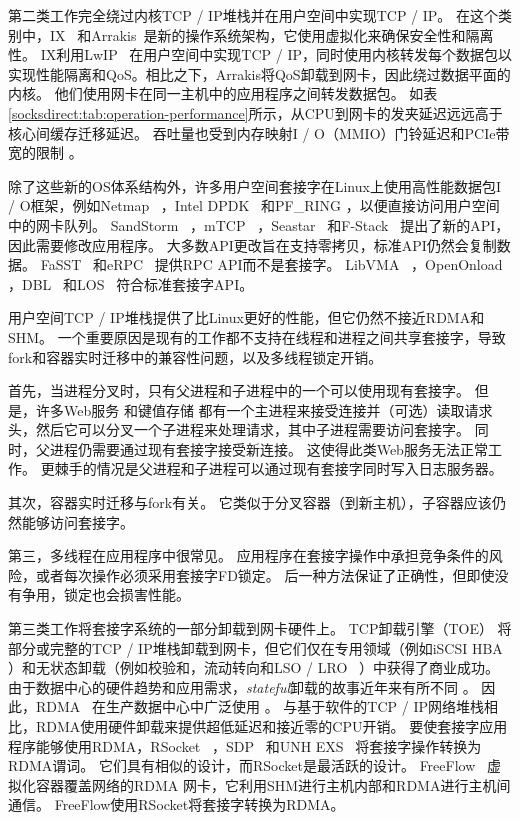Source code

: 第二类工作完全绕过内核TCP / IP堆栈并在用户空间中实现TCP / IP。
在这个类别中，IX~ \cite {belay2017ix}和Arrakis~\cite {peter2016arrakis}是新的操作系统架构，它使用虚拟化来确保安全性和隔离性。 IX利用LwIP~ \cite {dunkels2001design}在用户空间中实现TCP / IP，同时使用内核转发每个数据包以实现性能隔离和QoS。相比之下，Arrakis将QoS卸载到网卡，因此绕过数据平面的内核。
他们使用网卡在同一主机中的应用程序之间转发数据包。
如表 \ref {socksdirect:tab:operation-performance}所示，从CPU到网卡的发夹延迟远远高于核心间缓存迁移延迟。
吞吐量也受到内存映射I / O（MMIO）门铃延迟和PCIe带宽的限制 \cite {neugebauer2018understanding,li2017kv}。

除了这些新的OS体系结构外，许多用户空间套接字在Linux上使用高性能数据包I / O框架，例如Netmap~ \cite {rizzo2012netmap}，Intel DPDK~ \cite {dpdk}和PF\_RING \cite {pf-ring}，以便直接访问用户空间中的网卡队列。
SandStorm~ \cite {marinos2014network}，mTCP~ \cite {jeong2014mtcp}，Seastar~ \cite {seastar}和F-Stack~ \cite {fstack}提出了新的API，因此需要修改应用程序。
大多数API更改旨在支持零拷贝，标准API仍然会复制数据。
FaSST~ \cite {kalia2016fasst}和eRPC~ \cite {kalia2018datacenter}提供RPC API而不是套接字。
LibVMA~ \cite {libvma}，OpenOnload~ \cite {openonload}，DBL~ \cite {dbl}和LOS~ \cite {huang2017high}符合标准套接字API。

用户空间TCP / IP堆栈提供了比Linux更好的性能，但它仍然不接近RDMA和SHM。
一个重要原因是现有的工作都不支持在线程和进程之间共享套接字，导致fork和容器实时迁移中的兼容性问题，以及多线程锁定开销。

首先，当进程分叉时，只有父进程和子进程中的一个可以使用现有套接字。
但是，许多Web服务 \cite {apache,nginx,php-fpm,python-gunicorn,vsftpd}和键值存储 \cite {memcached}都有一个主进程来接受连接并（可选）读取请求头，然后它可以分叉一个子进程来处理请求，其中子进程需要访问套接字。
同时，父进程仍需要通过现有套接字接受新连接。
这使得此类Web服务无法正常工作。
更棘手的情况是父进程和子进程可以通过现有套接字同时写入日志服务器。

其次，容器实时迁移与fork有关。
它类似于分叉容器（到新主机），子容器应该仍然能够访问套接字。

第三，多线程在应用程序中很常见。
应用程序在套接字操作中承担竞争条件的风险，或者每次操作必须采用套接字FD锁定。
后一种方法保证了正确性，但即使没有争用，锁定也会损害性能。

第三类工作将套接字系统的一部分卸载到网卡硬件上。
TCP卸载引擎（TOE） \cite {tcp-chimney-offload}将部分或完整的TCP / IP堆栈卸载到网卡，但它们仅在专用领域（例如iSCSI HBA~ \cite {iscsi-hba}）和无状态卸载（例如校验和，流动转向和LSO / LRO~ \cite {lsolro}）中获得了商业成功。
由于数据中心的硬件趋势和应用需求，\emph {stateful}卸载的故事近年来有所不同 \cite {chuanxiong-rdma-keynote}。
因此，RDMA~ \cite {infiniband2000infiniband}在生产数据中心中广泛使用 \cite {guo2016rdma}。
与基于软件的TCP / IP网络堆栈相比，RDMA使用硬件卸载来提供超低延迟和接近零的CPU开销。
要使套接字应用程序能够使用RDMA，RSocket~ \cite {rsockets}，SDP~ \cite {socketsdirect}和UNH EXS~ \cite {russell2008extended}将套接字操作转换为RDMA谓词。
它们具有相似的设计，而RSocket是最活跃的设计。
FreeFlow~ \cite {nsdi19freeflow}虚拟化容器覆盖网络的RDMA 网卡，它利用SHM进行主机内部和RDMA进行主机间通信。
FreeFlow使用RSocket将套接字转换为RDMA。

TASK DIRECTIONS
Write out the entries above verbatim, without pictures.

WRITTEN ANSWER
Source code

: 第二类工作完全绕过内核TCP / IP堆栈并在用户空间中实现TCP / IP。
在这个类别中，IX~ \cite {belay2017ix}和Arrakis~\cite {peter2016arrakis}是新的操作系统架构，它使用虚拟化来确保安全性和隔离性。 IX利用LwIP~ \cite {dunkels2001design}在用户空间中实现TCP / IP，同时使用内核转发每个数据包以实现性能隔离和QoS。相比之下，Arrakis将QoS卸载到网卡，因此绕过数据平面的内核。
他们使用网卡在同一主机中的应用程序之间转发数据包。
如表 \ref {socksdirect:tab:operation-performance}所示，从CPU到网卡的发夹延迟远远高于核心间缓存迁移延迟。
吞吐量也受到内存映射I / O（MMIO）门铃延迟和PCIe带宽的限制 \cite {neugebauer2018understanding,li2017kv}。

除了这些新的OS体系结构外，许多用户空间套接字在Linux上使用高性能数据包I / O框架，例如Netmap~ \cite {rizzo2012netmap}，Intel DPDK~ \cite {dpdk}和PF\_RING \cite {pf-ring}，以便直接访问用户空间中的网卡队列。
SandStorm~ \cite {marinos2014network}，mTCP~ \cite {jeong2014mtcp}，Seastar~ \cite {seastar}和F-Stack~ \cite {fstack}提出了新的API，因此需要修改应用程序。
大多数API更改旨在支持零拷贝，标准API仍然会复制数据。
FaSST~ \cite {kalia2016fasst}和eRPC~ \cite {kalia2018datacenter}提供RPC API而不是套接字。
LibVMA~ \cite {libvma}，OpenOnload~ \cite {openonload}，DBL~ \cite {dbl}和LOS~ \cite {huang2017high}符合标准套接字API。

用户空间TCP / IP堆栈提供了比Linux更好的性能，但它仍然不接近RDMA和SHM。
一个重要原因是现有的工作都不支持在线程和进程之间共享套接字，导致fork和容器实时迁移中的兼容性问题，以及多线程锁定开销。

首先，当进程分叉时，只有父进程和子进程中的一个可以使用现有套接字。
但是，许多Web服务 \cite {apache,nginx,php-fpm,python-gunicorn,vsftpd}和键值存储 \cite {memcached}都有一个主进程来接受连接并（可选）读取请求头，然后它可以分叉一个子进程来处理请求，其中子进程需要访问套接字。
同时，父进程仍需要通过现有套接字接受新连接。
这使得此类Web服务无法正常工作。
更棘手的情况是父进程和子进程可以通过现有套接字同时写入日志服务器。

其次，容器实时迁移与fork有关。
它类似于分叉容器（到新主机），子容器应该仍然能够访问套接字。

第三，多线程在应用程序中很常见。
应用程序在套接字操作中承担竞争条件的风险，或者每次操作必须采用套接字FD锁定。
后一种方法保证了正确性，但即使没有争用，锁定也会损害性能。

第三类工作将套接字系统的一部分卸载到网卡硬件上。
TCP卸载引擎（TOE） \cite {tcp-chimney-offload}将部分或完整的TCP / IP堆栈卸载到网卡，但它们仅在专用领域（例如iSCSI HBA~ \cite {iscsi-hba}）和无状态卸载（例如校验和，流动转向和LSO / LRO~ \cite {lsolro}）中获得了商业成功。
由于数据中心的硬件趋势和应用需求，\emph {stateful}卸载的故事近年来有所不同 \cite {chuanxiong-rdma-keynote}。
因此，RDMA~ \cite {infiniband2000infiniband}在生产数据中心中广泛使用 \cite {guo2016rdma}。
与基于软件的TCP / IP网络堆栈相比，RDMA使用硬件卸载来提供超低延迟和接近零的CPU开销。
要使套接字应用程序能够使用RDMA，RSocket~ \cite {rsockets}，SDP~ \cite {socketsdirect}和UNH EXS~ \cite {russell2008extended}将套接字操作转换为RDMA谓词。
它们具有相似的设计，而RSocket是最活跃的设计。
FreeFlow~ \cite {nsdi19freeflow}虚拟化容器覆盖网络的RDMA 网卡，它利用SHM进行主机内部和RDMA进行主机间通信。
FreeFlow使用RSocket将套接字转换为RDMA。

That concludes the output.